**Data for analysis**
******************************
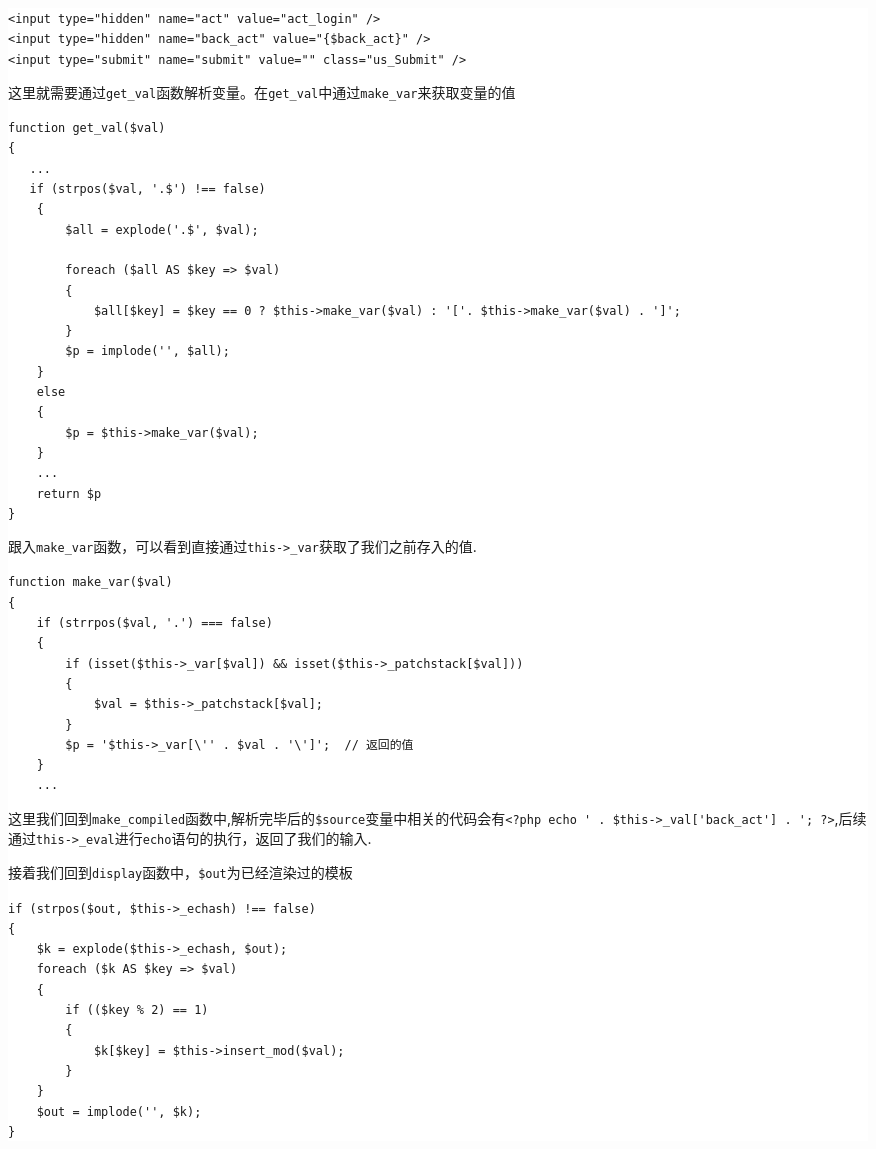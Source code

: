 	<input type="hidden" name="act" value="act_login" />
	<input type="hidden" name="back_act" value="{$back_act}" />
	<input type="submit" name="submit" value="" class="us_Submit" />

这里就需要通过`get_val`函数解析变量。在`get_val`中通过`make_var`来获取变量的值

    function get_val($val)
    {
       ...
	   if (strpos($val, '.$') !== false)
        {
            $all = explode('.$', $val);

            foreach ($all AS $key => $val)
            {
                $all[$key] = $key == 0 ? $this->make_var($val) : '['. $this->make_var($val) . ']';
            }
            $p = implode('', $all);
        }
        else
        {
            $p = $this->make_var($val);
        }
		...
		return $p
	}

跟入`make_var`函数，可以看到直接通过`this->_var`获取了我们之前存入的值.

    function make_var($val)
    {
        if (strrpos($val, '.') === false)
        {
            if (isset($this->_var[$val]) && isset($this->_patchstack[$val]))
            {
                $val = $this->_patchstack[$val];
            }
            $p = '$this->_var[\'' . $val . '\']';  // 返回的值
        }
		...

这里我们回到`make_compiled`函数中,解析完毕后的`$source`变量中相关的代码会有`<?php echo ' . $this->_val['back_act'] . '; ?>`,后续通过`this->_eval`进行`echo`语句的执行，返回了我们的输入.

接着我们回到`display`函数中，`$out`为已经渲染过的模板

    if (strpos($out, $this->_echash) !== false)
    {
        $k = explode($this->_echash, $out);
        foreach ($k AS $key => $val)
        {
            if (($key % 2) == 1)
            {
                $k[$key] = $this->insert_mod($val);
            }
        }
        $out = implode('', $k);
    }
******************************
**Work request**
Exactly as they appear, print the lines from the one holding "echo ' . $this->_val['back_act']" through the final line of the entries, and no others.

**Answer area**
这里我们回到`make_compiled`函数中,解析完毕后的`$source`变量中相关的代码会有`<?php echo ' . $this->_val['back_act'] . '; ?>`,后续通过`this->_eval`进行`echo`语句的执行，返回了我们的输入.

接着我们回到`display`函数中，`$out`为已经渲染过的模板

    if (strpos($out, $this->_echash) !== false)
    {
        $k = explode($this->_echash, $out);
        foreach ($k AS $key => $val)
        {
            if (($key % 2) == 1)
            {
                $k[$key] = $this->insert_mod($val);
            }
        }
        $out = implode('', $k);
    }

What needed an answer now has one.